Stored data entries

☆ ☆ ☆ ☆ ☆ ☆ ☆

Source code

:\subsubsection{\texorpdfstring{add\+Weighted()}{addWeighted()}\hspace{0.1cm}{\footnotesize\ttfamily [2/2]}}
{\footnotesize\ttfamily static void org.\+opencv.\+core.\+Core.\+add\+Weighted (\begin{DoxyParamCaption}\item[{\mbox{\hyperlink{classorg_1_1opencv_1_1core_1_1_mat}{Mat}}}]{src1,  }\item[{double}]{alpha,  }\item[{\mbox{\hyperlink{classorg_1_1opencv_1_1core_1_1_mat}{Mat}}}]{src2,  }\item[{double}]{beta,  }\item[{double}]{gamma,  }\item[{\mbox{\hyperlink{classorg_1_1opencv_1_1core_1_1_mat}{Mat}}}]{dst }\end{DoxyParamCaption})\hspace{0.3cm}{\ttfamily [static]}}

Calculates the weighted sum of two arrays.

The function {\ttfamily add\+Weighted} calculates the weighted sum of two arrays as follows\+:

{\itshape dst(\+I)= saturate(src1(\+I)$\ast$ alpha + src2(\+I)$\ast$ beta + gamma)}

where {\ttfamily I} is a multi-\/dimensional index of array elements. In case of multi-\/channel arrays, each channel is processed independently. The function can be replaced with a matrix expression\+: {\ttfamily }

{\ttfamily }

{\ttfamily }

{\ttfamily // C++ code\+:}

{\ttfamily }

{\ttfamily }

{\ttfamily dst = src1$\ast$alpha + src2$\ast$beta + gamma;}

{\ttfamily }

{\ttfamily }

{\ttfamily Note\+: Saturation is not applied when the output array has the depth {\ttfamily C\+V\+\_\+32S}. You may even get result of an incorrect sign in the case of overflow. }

☆ ☆ ☆ ☆ ☆ ☆ ☆

ACTIVITY
Repeat what the records above say. Use their exact words.

PROBLEM SOLUTION
Source code

:\subsubsection{\texorpdfstring{add\+Weighted()}{addWeighted()}\hspace{0.1cm}{\footnotesize\ttfamily [2/2]}}
{\footnotesize\ttfamily static void org.\+opencv.\+core.\+Core.\+add\+Weighted (\begin{DoxyParamCaption}\item[{\mbox{\hyperlink{classorg_1_1opencv_1_1core_1_1_mat}{Mat}}}]{src1,  }\item[{double}]{alpha,  }\item[{\mbox{\hyperlink{classorg_1_1opencv_1_1core_1_1_mat}{Mat}}}]{src2,  }\item[{double}]{beta,  }\item[{double}]{gamma,  }\item[{\mbox{\hyperlink{classorg_1_1opencv_1_1core_1_1_mat}{Mat}}}]{dst }\end{DoxyParamCaption})\hspace{0.3cm}{\ttfamily [static]}}

Calculates the weighted sum of two arrays.

The function {\ttfamily add\+Weighted} calculates the weighted sum of two arrays as follows\+:

{\itshape dst(\+I)= saturate(src1(\+I)$\ast$ alpha + src2(\+I)$\ast$ beta + gamma)}

where {\ttfamily I} is a multi-\/dimensional index of array elements. In case of multi-\/channel arrays, each channel is processed independently. The function can be replaced with a matrix expression\+: {\ttfamily }

{\ttfamily }

{\ttfamily }

{\ttfamily // C++ code\+:}

{\ttfamily }

{\ttfamily }

{\ttfamily dst = src1$\ast$alpha + src2$\ast$beta + gamma;}

{\ttfamily }

{\ttfamily }

{\ttfamily Note\+: Saturation is not applied when the output array has the depth {\ttfamily C\+V\+\_\+32S}. You may even get result of an incorrect sign in the case of overflow. }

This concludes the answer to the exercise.